Set down the data below in full, exactly as it reads, but without the pictures.
* * * * *
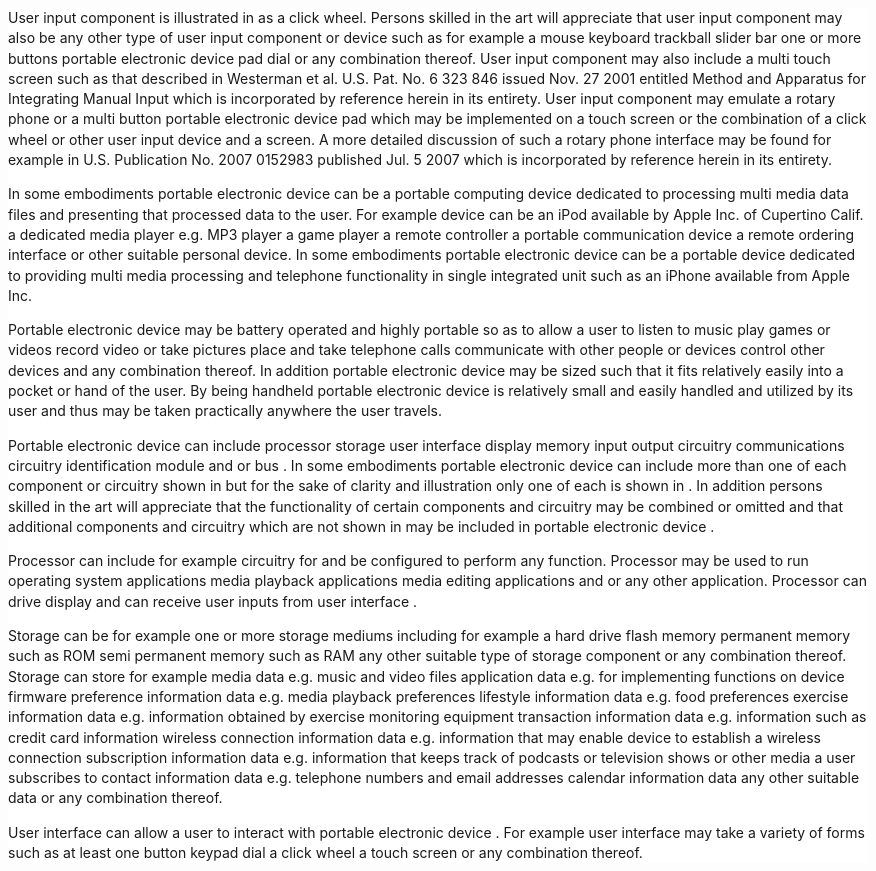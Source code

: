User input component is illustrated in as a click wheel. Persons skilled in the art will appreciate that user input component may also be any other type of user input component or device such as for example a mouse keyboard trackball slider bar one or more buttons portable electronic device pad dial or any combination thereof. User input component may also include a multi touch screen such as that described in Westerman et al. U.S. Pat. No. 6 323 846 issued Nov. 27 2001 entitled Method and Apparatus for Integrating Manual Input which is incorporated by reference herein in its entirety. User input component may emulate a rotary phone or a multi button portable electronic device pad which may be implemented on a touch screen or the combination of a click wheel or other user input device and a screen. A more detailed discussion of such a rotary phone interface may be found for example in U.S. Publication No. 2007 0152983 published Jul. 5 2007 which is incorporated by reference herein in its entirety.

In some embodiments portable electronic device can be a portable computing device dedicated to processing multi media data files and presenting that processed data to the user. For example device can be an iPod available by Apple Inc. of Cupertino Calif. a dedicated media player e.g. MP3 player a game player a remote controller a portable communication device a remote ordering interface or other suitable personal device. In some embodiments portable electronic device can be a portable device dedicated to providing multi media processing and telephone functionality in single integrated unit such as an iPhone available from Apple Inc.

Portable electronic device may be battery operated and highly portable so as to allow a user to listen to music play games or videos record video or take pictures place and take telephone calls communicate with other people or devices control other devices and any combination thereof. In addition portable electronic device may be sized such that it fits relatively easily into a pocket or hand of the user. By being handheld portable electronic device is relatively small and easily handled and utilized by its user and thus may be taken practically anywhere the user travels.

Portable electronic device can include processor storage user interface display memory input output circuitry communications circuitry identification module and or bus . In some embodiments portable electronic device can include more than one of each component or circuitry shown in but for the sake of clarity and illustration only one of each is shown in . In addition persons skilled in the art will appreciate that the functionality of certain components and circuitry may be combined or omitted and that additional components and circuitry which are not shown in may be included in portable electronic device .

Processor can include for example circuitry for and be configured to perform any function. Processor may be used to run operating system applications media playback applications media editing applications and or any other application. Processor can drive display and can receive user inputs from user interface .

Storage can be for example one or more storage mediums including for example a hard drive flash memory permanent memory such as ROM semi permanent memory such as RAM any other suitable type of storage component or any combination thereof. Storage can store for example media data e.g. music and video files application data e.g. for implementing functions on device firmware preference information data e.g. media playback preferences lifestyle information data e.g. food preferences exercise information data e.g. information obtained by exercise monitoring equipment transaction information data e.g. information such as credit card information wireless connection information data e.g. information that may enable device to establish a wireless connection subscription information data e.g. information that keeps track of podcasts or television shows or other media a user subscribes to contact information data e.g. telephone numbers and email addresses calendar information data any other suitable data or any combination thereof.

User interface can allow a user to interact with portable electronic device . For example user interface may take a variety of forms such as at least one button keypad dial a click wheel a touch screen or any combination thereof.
* * * * *
▶ **EXERCISE ANSWER**:
Source code

:User input component is illustrated in as a click wheel. Persons skilled in the art will appreciate that user input component may also be any other type of user input component or device such as for example a mouse keyboard trackball slider bar one or more buttons portable electronic device pad dial or any combination thereof. User input component may also include a multi touch screen such as that described in Westerman et al. U.S. Pat. No. 6 323 846 issued Nov. 27 2001 entitled Method and Apparatus for Integrating Manual Input which is incorporated by reference herein in its entirety. User input component may emulate a rotary phone or a multi button portable electronic device pad which may be implemented on a touch screen or the combination of a click wheel or other user input device and a screen. A more detailed discussion of such a rotary phone interface may be found for example in U.S. Publication No. 2007 0152983 published Jul. 5 2007 which is incorporated by reference herein in its entirety.

In some embodiments portable electronic device can be a portable computing device dedicated to processing multi media data files and presenting that processed data to the user. For example device can be an iPod available by Apple Inc. of Cupertino Calif. a dedicated media player e.g. MP3 player a game player a remote controller a portable communication device a remote ordering interface or other suitable personal device. In some embodiments portable electronic device can be a portable device dedicated to providing multi media processing and telephone functionality in single integrated unit such as an iPhone available from Apple Inc.

Portable electronic device may be battery operated and highly portable so as to allow a user to listen to music play games or videos record video or take pictures place and take telephone calls communicate with other people or devices control other devices and any combination thereof. In addition portable electronic device may be sized such that it fits relatively easily into a pocket or hand of the user. By being handheld portable electronic device is relatively small and easily handled and utilized by its user and thus may be taken practically anywhere the user travels.

Portable electronic device can include processor storage user interface display memory input output circuitry communications circuitry identification module and or bus . In some embodiments portable electronic device can include more than one of each component or circuitry shown in but for the sake of clarity and illustration only one of each is shown in . In addition persons skilled in the art will appreciate that the functionality of certain components and circuitry may be combined or omitted and that additional components and circuitry which are not shown in may be included in portable electronic device .

Processor can include for example circuitry for and be configured to perform any function. Processor may be used to run operating system applications media playback applications media editing applications and or any other application. Processor can drive display and can receive user inputs from user interface .

Storage can be for example one or more storage mediums including for example a hard drive flash memory permanent memory such as ROM semi permanent memory such as RAM any other suitable type of storage component or any combination thereof. Storage can store for example media data e.g. music and video files application data e.g. for implementing functions on device firmware preference information data e.g. media playback preferences lifestyle information data e.g. food preferences exercise information data e.g. information obtained by exercise monitoring equipment transaction information data e.g. information such as credit card information wireless connection information data e.g. information that may enable device to establish a wireless connection subscription information data e.g. information that keeps track of podcasts or television shows or other media a user subscribes to contact information data e.g. telephone numbers and email addresses calendar information data any other suitable data or any combination thereof.

User interface can allow a user to interact with portable electronic device . For example user interface may take a variety of forms such as at least one button keypad dial a click wheel a touch screen or any combination thereof.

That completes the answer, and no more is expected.